The New York company said fees and discounts under the U.S. health care overhaul reduced earnings per share by 4 cents in the latest quarter. The year-earlier results were weighted down by $324 million in expenses, including charges for streamlining global operations, depreciation and shutdown costs, licensing payments and a tax charge.

Adjusted income rose 12 percent to $906 million, or 53 cents per share, from $807 million, or 47 cents per share, for the same period of 2010. Total sales increased 7 percent to $5.45 billion from $5.11 billion.

Those results were slightly short of analyst expectations as polled by FactSet, which called for 55 cents per share on sales of $5.51 billion.

“Investors weren’t expecting much and they didn’t get much,” said Erik Gordon an analyst and professor at the University of Michigan’s Ross School of Business. “A couple of products beat their sales estimates by a hair and a couple missed by a hair.”

Bristol-Myers said it expects 2012 full-year earnings per share between $1.90 and $2.00. Analysts are looking for $1.98 per share, on average.

Company shares fell 22 cents to close at $32.48 Friday.

Bristol-Myers and French partner Sanofi SA jointly market Plavix, the world’s second-best-selling drug, which posted a 3 percent drop in sales to $1.67 billion. The drug loses U.S. patent protection in May and Bristol has initiated a dozen or more partnerships and deals aimed at developing new revenue-generating products.

Among the most highly anticipated of those drugs is the anti-clotting pill Eliquis, which is approved in the European Union for preventing clots in patients getting hip or knee replacement surgery. Bristol and its partner on the drug, Pfizer Inc., are seeking U.S. approval for the drug for stroke prevention, which would allow them to market it for millions more patients. The Food and Drug Administration has given Eliquis a priority review, with a March 28 target date for a ruling.

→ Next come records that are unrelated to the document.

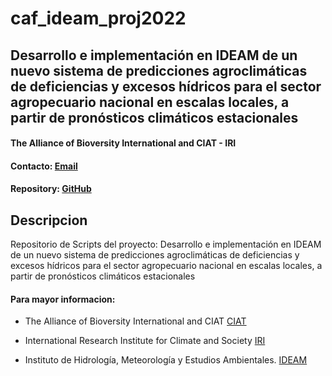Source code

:# caf_ideam_proj2022
## Desarrollo e implementación en IDEAM de un nuevo sistema de predicciones agroclimáticas de deficiencias y excesos hídricos para el sector agropecuario nacional en escalas locales, a partir de pronósticos climáticos estacionales
#### The Alliance of Bioversity International and CIAT  - IRI
#### Contacto: [Email](mailto:j.r.espinosa@cgiar.org) 
#### Repository: [GitHub](https://github.com/jrodriguez88/caf_ideam_proj2022)

## Descripcion
Repositorio de Scripts del proyecto: 
Desarrollo e implementación en IDEAM de un nuevo sistema de predicciones agroclimáticas de deficiencias y excesos hídricos para el sector agropecuario nacional en escalas locales, a partir de pronósticos climáticos estacionales


#### Para mayor informacion:

* The Alliance of Bioversity International and CIAT [CIAT](https://alliancebioversityciat.org/)

* International Research Institute for Climate and Society [IRI](https://iri.columbia.edu/) 

* Instituto de Hidrología, Meteorología y Estudios Ambientales. [IDEAM](http://www.ideam.gov.co/)



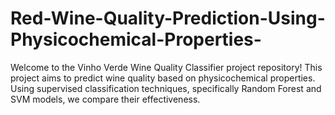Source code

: # Red-Wine-Quality-Prediction-Using-Physicochemical-Properties-
Welcome to the Vinho Verde Wine Quality Classifier project repository! This project aims to predict wine quality based on physicochemical properties. Using supervised classification techniques, specifically Random Forest and SVM models, we compare their effectiveness.
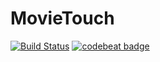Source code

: # MovieTouch

[![Build Status](https://app.bitrise.io/app/1d2ebb0208126084/status.svg?token=QbbHZ_0yoUwfRr92XegxRA&branch=development)](https://app.bitrise.io/app/1d2ebb0208126084) [![codebeat badge](https://codebeat.co/badges/8ef077cd-2ff5-4c24-a299-3ceb8df45b12)](https://codebeat.co/projects/github-com-thiagosantiago-movietouch-development)

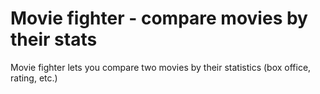 # Movie fighter - compare movies by their stats

Movie fighter lets you compare two movies by their statistics (box office, rating, etc.)
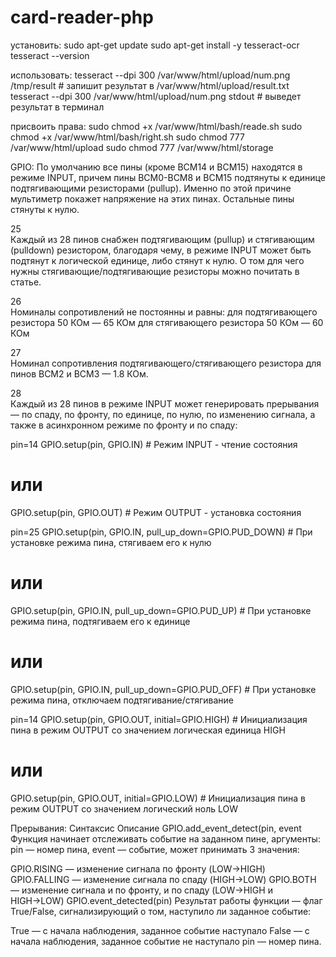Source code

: # card-reader-php

установить:
  sudo apt-get update
  sudo apt-get install -y tesseract-ocr
  tesseract --version

использовать:
  tesseract --dpi 300 /var/www/html/upload/num.png /tmp/result   # запишит результат в  /var/www/html/upload/result.txt
  tesseract --dpi 300 /var/www/html/upload/num.png stdout        # выведет результат в терминал

присвоить права:
  sudo chmod +x /var/www/html/bash/reade.sh
  sudo chmod +x /var/www/html/bash/right.sh
  sudo chmod 777 /var/www/html/upload
  sudo chmod 777 /var/www/html/storage



GPIO:
  По умолчанию все пины (кроме BCM14 и BCM15) находятся в режиме INPUT, причем пины BCM0-BCM8 и BCM15 подтянуты к единице подтягивающими резисторами (pullup). Именно по этой причине мультиметр покажет напряжение на этих пинах. Остальные пины стянуты к нулю.

  25		
  Каждый из 28 пинов снабжен подтягивающим (pullup) и стягивающим (pulldown) резистором, благодаря чему, в режиме INPUT может быть подтянут к логической единице, либо стянут к нулю.
  О том для чего нужны стягивающие/подтягивающие резисторы можно почитать в статье.

  26		
  Номиналы сопротивлений не постоянны и равны:
  для подтягивающего резистора 50 КОм — 65 КОм
  для стягивающего резистора 50 КОм — 60 КОм

  27		
  Номинал сопротивления подтягивающего/стягивающего резистора для пинов BCM2 и BCM3 — 1.8 КОм.

  28		
  Каждый из 28 пинов в режиме INPUT может генерировать прерывания — по спаду, по фронту, по единице, по нулю, по изменению сигнала, а также в асинхронном режиме по фронту и по спаду:

  pin=14
  GPIO.setup(pin, GPIO.IN)  # Режим INPUT - чтение состояния
  # или
  GPIO.setup(pin, GPIO.OUT) # Режим OUTPUT - установка состояния

  pin=25
  GPIO.setup(pin, GPIO.IN, pull_up_down=GPIO.PUD_DOWN) # При установке режима пина, стягиваем его к нулю
  # или
  GPIO.setup(pin, GPIO.IN, pull_up_down=GPIO.PUD_UP)   # При установке режима пина, подтягиваем его к единице
  # или
  GPIO.setup(pin, GPIO.IN, pull_up_down=GPIO.PUD_OFF)  # При установке режима пина, отключаем подтягивание/стягивание

  pin=14
  GPIO.setup(pin, GPIO.OUT, initial=GPIO.HIGH)  # Инициализация пина в режим OUTPUT со значением логическая единица HIGH
  # или
  GPIO.setup(pin, GPIO.OUT, initial=GPIO.LOW)   # Инициализация пина в режим OUTPUT со значением логический ноль LOW


Прерывания:
  Синтаксис	Описание
  GPIO.add_event_detect(pin, event	Функция начинает отслеживать событие на заданном пине, аргументы:
  pin — номер пина,
  event — событие, может принимать 3 значения:

  GPIO.RISING — изменение сигнала по фронту (LOW→HIGH)
  GPIO.FALLING — изменение сигнала по спаду (HIGH→LOW)
  GPIO.BOTH — изменение сигнала и по фронту, и по спаду (LOW→HIGH и HIGH→LOW)
  GPIO.event_detected(pin)	Результат работы функции — флаг True/False, сигнализирующий о том, наступило ли заданное событие:

  True — с начала наблюдения, заданное событие наступало
  False — с начала наблюдения, заданное событие не наступало
  pin — номер пина.
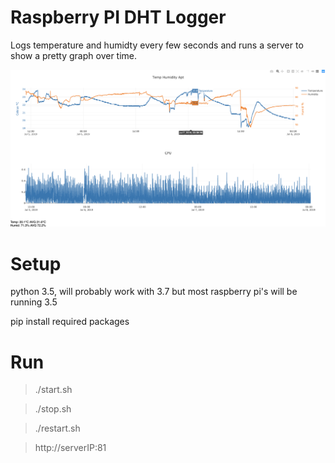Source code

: # Raspberry PI DHT Logger

Logs temperature and humidty every few seconds and runs a server to show a pretty graph over time.

![server-page-image](screenshots/webpage.png)

# Setup

python 3.5, will probably work with 3.7 but  most raspberry pi's will be running 3.5

pip install required packages

# Run

>./start.sh

>./stop.sh

>./restart.sh

> http://serverIP:81
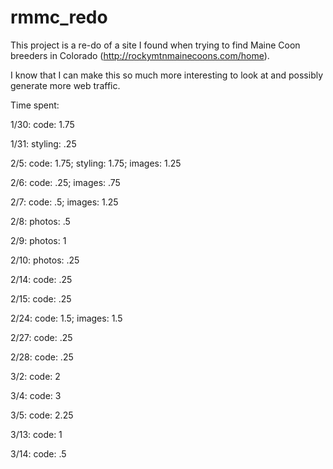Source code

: # rmmc_redo

This project is a re-do of a site I found when trying to find Maine Coon breeders in Colorado (http://rockymtnmainecoons.com/home).

I know that I can make this so much more interesting to look at and possibly generate more web traffic.

Time spent:

1/30: code: 1.75

1/31: styling: .25

2/5: code: 1.75; styling: 1.75; images: 1.25

2/6: code: .25; images: .75

2/7: code: .5; images: 1.25

2/8: photos: .5

2/9: photos: 1

2/10: photos: .25

2/14: code: .25

2/15: code: .25

2/24: code: 1.5; images: 1.5

2/27: code: .25

2/28: code: .25

3/2: code: 2

3/4: code: 3

3/5: code: 2.25

3/13: code: 1

3/14: code: .5
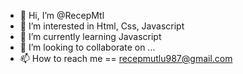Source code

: - 👋 Hi, I’m @RecepMtl
- 👀 I’m interested in Html, Css, Javascript
- 🌱 I’m currently learning Javascript
- 💞️ I’m looking to collaborate on ...
- 📫 How to reach me == recepmutlu987@gmail.com

<!---
RecepMtl/RecepMtl is a ✨ special ✨ repository because its `README.md` (this file) appears on your GitHub profile.
You can click the Preview link to take a look at your changes.
--->
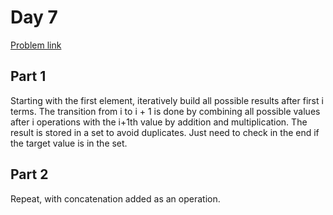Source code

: # Day 7

[Problem link](https://adventofcode.com/2024/day/7)

## Part 1

Starting with the first element, iteratively build all possible results after first i terms. The transition from i to i + 1 is done by combining all possible values after i operations with the i+1th value by addition and multiplication. The result is stored in a set to avoid duplicates. Just need to check in the end if the target value is in the set.

## Part 2

Repeat, with concatenation added as an operation.
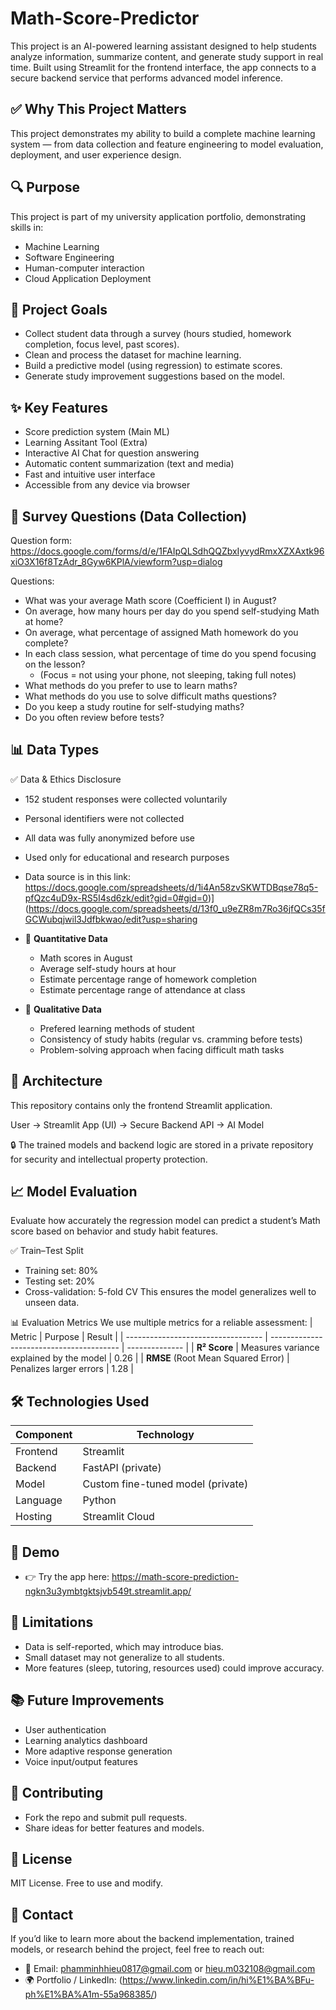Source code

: # Math-Score-Predictor
This project is an AI-powered learning assistant designed to help students analyze information, summarize content, and generate study support in real time. Built using Streamlit for the frontend interface, the app connects to a secure backend service that performs advanced model inference.

## ✅ Why This Project Matters
This project demonstrates my ability to build a complete machine learning system — from data collection and feature engineering to model evaluation, deployment, and user experience design.

## 🔍 Purpose
This project is part of my university application portfolio, demonstrating skills in:
- Machine Learning
- Software Engineering
- Human-computer interaction
- Cloud Application Deployment

## 🚀 Project Goals
- Collect student data through a survey (hours studied, homework completion, focus level, past scores).
- Clean and process the dataset for machine learning.
- Build a predictive model (using regression) to estimate scores.
- Generate study improvement suggestions based on the model.

## ✨ Key Features
- Score prediction system (Main ML)
- Learning Assitant Tool (Extra)
- Interactive AI Chat for question answering
- Automatic content summarization (text and media)
- Fast and intuitive user interface
- Accessible from any device via browser

## 📝 Survey Questions (Data Collection)
Question form: https://docs.google.com/forms/d/e/1FAIpQLSdhQQZbxIyvydRmxXZXAxtk96xiO3X16f8TzAdr_8Gyw6KPlA/viewform?usp=dialog

Questions:
- What was your average Math score (Coefficient I) in August?
- On average, how many hours per day do you spend self-studying Math at home?
- On average, what percentage of assigned Math homework do you complete?
- In each class session, what percentage of time do you spend focusing on the lesson?
  + (Focus = not using your phone, not sleeping, taking full notes)
- What methods do you prefer to use to learn maths?
- What methods do you use to solve difficult maths questions?
- Do you keep a study routine for self-studying maths?
- Do you often review before tests?
 
## 📊 Data Types

✅ Data & Ethics Disclosure

-  152 student responses were collected voluntarily
- Personal identifiers were not collected
- All data was fully anonymized before use
- Used only for educational and research purposes

- Data source is in this link: https://docs.google.com/spreadsheets/d/1i4An58zvSKWTDBqse78q5-pfQzc4uD9x-RS5I4sd6zk/edit?gid=0#gid=0)](https://docs.google.com/spreadsheets/d/13f0_u9eZR8m7Ro36jfQCs35fGCWubqjwil3Jdfbkwao/edit?usp=sharing
  
- 🔢 **Quantitative Data**
  + Math scores in August
  + Average self-study hours at hour
  + Estimate percentage range of homework completion
  + Estimate percentage range of attendance at class
- 📝 **Qualitative Data**
  + Prefered learning methods of student
  + Consistency of study habits (regular vs. cramming before tests)
  + Problem-solving approach when facing difficult math tasks

## 🧩 Architecture

This repository contains only the frontend Streamlit application.

User  →  Streamlit App (UI)  →  Secure Backend API  →  AI Model

🔒 The trained models and backend logic are stored in a private repository for security and intellectual property protection.

## 📈 Model Evaluation
Evaluate how accurately the regression model can predict a student’s Math score based on behavior and study habit features.

✅ Train–Test Split
+ Training set: 80%
+ Testing set: 20%
+ Cross-validation: 5-fold CV
This ensures the model generalizes well to unseen data.

📊 Evaluation Metrics
We use multiple metrics for a reliable assessment:
| Metric                             | Purpose                                  | Result         |
| ---------------------------------- | ---------------------------------------- | -------------- |
| **R² Score**                       | Measures variance explained by the model |      0.26      |
| **RMSE** (Root Mean Squared Error) | Penalizes larger errors                  |      1.28      |

## 🛠️ Technologies Used
| Component | Technology                        |
| --------- | --------------------------------- |
| Frontend  | Streamlit                         |
| Backend   | FastAPI (private)                 |
| Model     | Custom fine-tuned model (private) |
| Language  | Python                            |
| Hosting   | Streamlit Cloud                   |

## 🚀 Demo
- 👉 Try the app here: https://math-score-prediction-ngkn3u3ymbtgktsjvb549t.streamlit.app/

## 📌 Limitations
- Data is self-reported, which may introduce bias.
- Small dataset may not generalize to all students.
- More features (sleep, tutoring, resources used) could improve accuracy.

## 📚 Future Improvements
- User authentication
- Learning analytics dashboard
- More adaptive response generation
- Voice input/output features

## 🤝 Contributing
- Fork the repo and submit pull requests.
- Share ideas for better features and models.

## 📜 License
MIT License. Free to use and modify.

## 📩 Contact
If you’d like to learn more about the backend implementation, trained models, or research behind the project, feel free to reach out:
- 📧 Email: phamminhhieu0817@gmail.com or hieu.m032108@gmail.com
- 🌍 Portfolio / LinkedIn: (https://www.linkedin.com/in/hi%E1%BA%BFu-ph%E1%BA%A1m-55a968385/)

Also scheduled to lose patent protection in the coming year is the blood pressure drug Avapro. Sales of that drug and its foreign counterpart Avalide fell 23 percent, to $195 million. That’s because they have generic competition in Canada, a rival’s similar drug has generic competition in many countries, and one of the three dosage forms isn’t available due to a recall.

Sales of the company’s second biggest product, schizophrenia and bipolar drug Abilify, rose 4 percent to $737 million.

For full-year 2011 the company earned $3.71 billion, or $2.16 per share, on sales of $21.24 billion. Excluding one-time items income was $2.28 per share.